#### [Exercise brief]
Select, from the material below, each line with "this" in it.

+ + + +

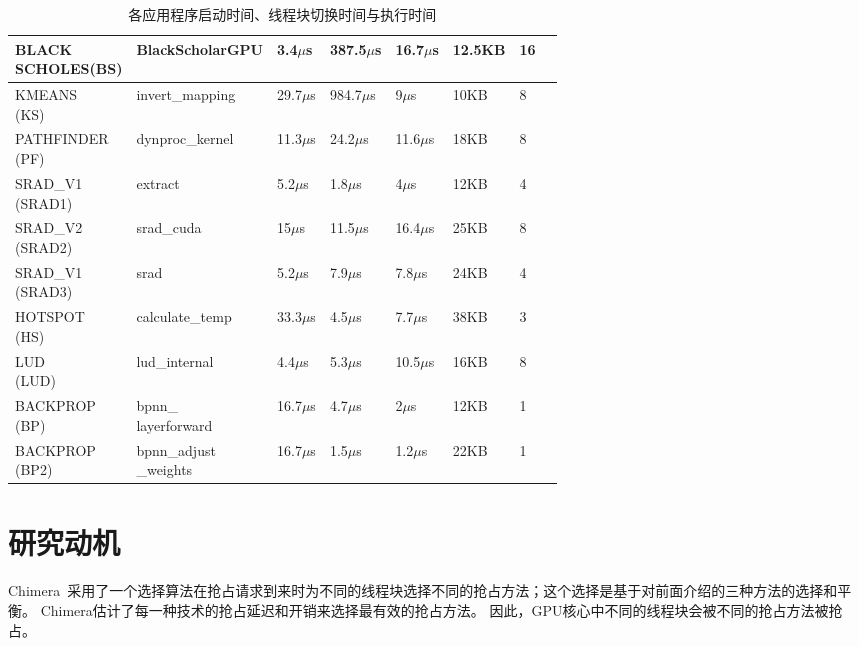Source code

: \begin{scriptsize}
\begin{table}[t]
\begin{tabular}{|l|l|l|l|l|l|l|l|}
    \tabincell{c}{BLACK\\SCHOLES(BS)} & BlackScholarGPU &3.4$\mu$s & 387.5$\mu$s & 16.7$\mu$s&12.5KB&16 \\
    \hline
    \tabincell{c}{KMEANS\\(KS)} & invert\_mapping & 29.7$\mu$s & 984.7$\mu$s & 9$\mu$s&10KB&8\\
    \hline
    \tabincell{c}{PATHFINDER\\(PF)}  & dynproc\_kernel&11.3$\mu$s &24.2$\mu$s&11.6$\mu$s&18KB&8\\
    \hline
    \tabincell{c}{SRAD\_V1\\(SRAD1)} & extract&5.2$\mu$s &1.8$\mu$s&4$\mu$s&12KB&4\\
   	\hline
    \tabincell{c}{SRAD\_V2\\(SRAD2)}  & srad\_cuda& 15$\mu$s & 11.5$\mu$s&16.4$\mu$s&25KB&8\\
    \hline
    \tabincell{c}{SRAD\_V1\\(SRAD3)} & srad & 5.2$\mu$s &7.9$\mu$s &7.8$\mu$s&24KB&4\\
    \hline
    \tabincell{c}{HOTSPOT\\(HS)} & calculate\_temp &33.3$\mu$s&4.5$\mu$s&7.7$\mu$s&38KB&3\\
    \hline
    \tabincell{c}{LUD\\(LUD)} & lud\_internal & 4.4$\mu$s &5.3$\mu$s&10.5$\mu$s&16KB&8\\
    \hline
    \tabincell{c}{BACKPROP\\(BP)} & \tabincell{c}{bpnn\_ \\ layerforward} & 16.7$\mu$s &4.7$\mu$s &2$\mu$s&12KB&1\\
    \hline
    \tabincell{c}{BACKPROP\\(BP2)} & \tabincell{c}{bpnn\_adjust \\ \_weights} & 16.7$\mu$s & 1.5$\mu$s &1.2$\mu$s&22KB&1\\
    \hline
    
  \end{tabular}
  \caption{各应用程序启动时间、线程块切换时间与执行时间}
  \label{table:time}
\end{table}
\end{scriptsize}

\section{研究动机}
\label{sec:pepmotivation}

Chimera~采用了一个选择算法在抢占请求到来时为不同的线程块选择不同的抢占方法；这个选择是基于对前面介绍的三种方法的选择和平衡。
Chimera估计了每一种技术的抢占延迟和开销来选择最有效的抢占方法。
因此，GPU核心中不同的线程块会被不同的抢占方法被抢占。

+ + + +

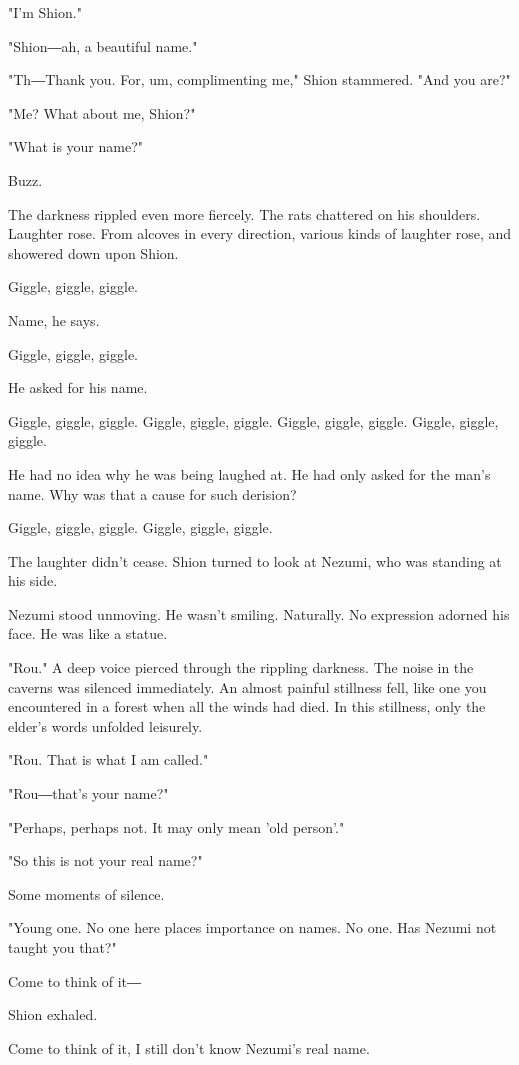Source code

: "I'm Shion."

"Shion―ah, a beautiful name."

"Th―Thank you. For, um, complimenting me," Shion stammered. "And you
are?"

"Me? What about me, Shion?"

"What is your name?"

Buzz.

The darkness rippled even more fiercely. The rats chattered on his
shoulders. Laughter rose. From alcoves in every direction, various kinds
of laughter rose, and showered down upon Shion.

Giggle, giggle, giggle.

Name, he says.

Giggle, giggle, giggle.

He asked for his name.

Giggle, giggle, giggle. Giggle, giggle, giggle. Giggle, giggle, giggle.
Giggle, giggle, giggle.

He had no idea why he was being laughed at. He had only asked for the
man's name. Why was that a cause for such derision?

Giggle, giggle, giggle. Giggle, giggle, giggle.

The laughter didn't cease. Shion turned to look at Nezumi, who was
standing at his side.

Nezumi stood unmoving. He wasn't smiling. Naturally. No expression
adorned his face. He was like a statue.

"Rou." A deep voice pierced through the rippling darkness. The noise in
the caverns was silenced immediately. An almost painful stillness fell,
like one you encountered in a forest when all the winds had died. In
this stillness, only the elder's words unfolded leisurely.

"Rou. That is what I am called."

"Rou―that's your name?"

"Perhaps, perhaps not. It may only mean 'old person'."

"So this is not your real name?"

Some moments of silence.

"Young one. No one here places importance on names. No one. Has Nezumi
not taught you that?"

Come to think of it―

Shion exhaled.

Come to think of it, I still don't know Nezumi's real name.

+ + + +

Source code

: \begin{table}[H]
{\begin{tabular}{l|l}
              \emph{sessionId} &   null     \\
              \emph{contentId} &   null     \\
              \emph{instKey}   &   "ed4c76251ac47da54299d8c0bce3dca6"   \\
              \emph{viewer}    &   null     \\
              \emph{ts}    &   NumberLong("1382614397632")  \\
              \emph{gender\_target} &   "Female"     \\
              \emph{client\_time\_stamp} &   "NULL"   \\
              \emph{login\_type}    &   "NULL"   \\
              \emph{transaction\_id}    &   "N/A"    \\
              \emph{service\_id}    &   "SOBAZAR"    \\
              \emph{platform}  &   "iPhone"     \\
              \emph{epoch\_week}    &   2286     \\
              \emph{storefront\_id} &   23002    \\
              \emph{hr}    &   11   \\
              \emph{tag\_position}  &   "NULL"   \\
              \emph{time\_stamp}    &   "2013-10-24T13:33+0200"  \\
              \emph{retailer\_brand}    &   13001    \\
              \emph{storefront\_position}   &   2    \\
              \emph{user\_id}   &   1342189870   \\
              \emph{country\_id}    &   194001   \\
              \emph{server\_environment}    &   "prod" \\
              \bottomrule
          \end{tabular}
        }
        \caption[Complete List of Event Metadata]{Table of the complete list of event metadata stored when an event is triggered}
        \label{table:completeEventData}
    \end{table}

+ + + +

#### [Result]
this stillness, only the elder's words unfolded leisurely.
"So this is not your real name?"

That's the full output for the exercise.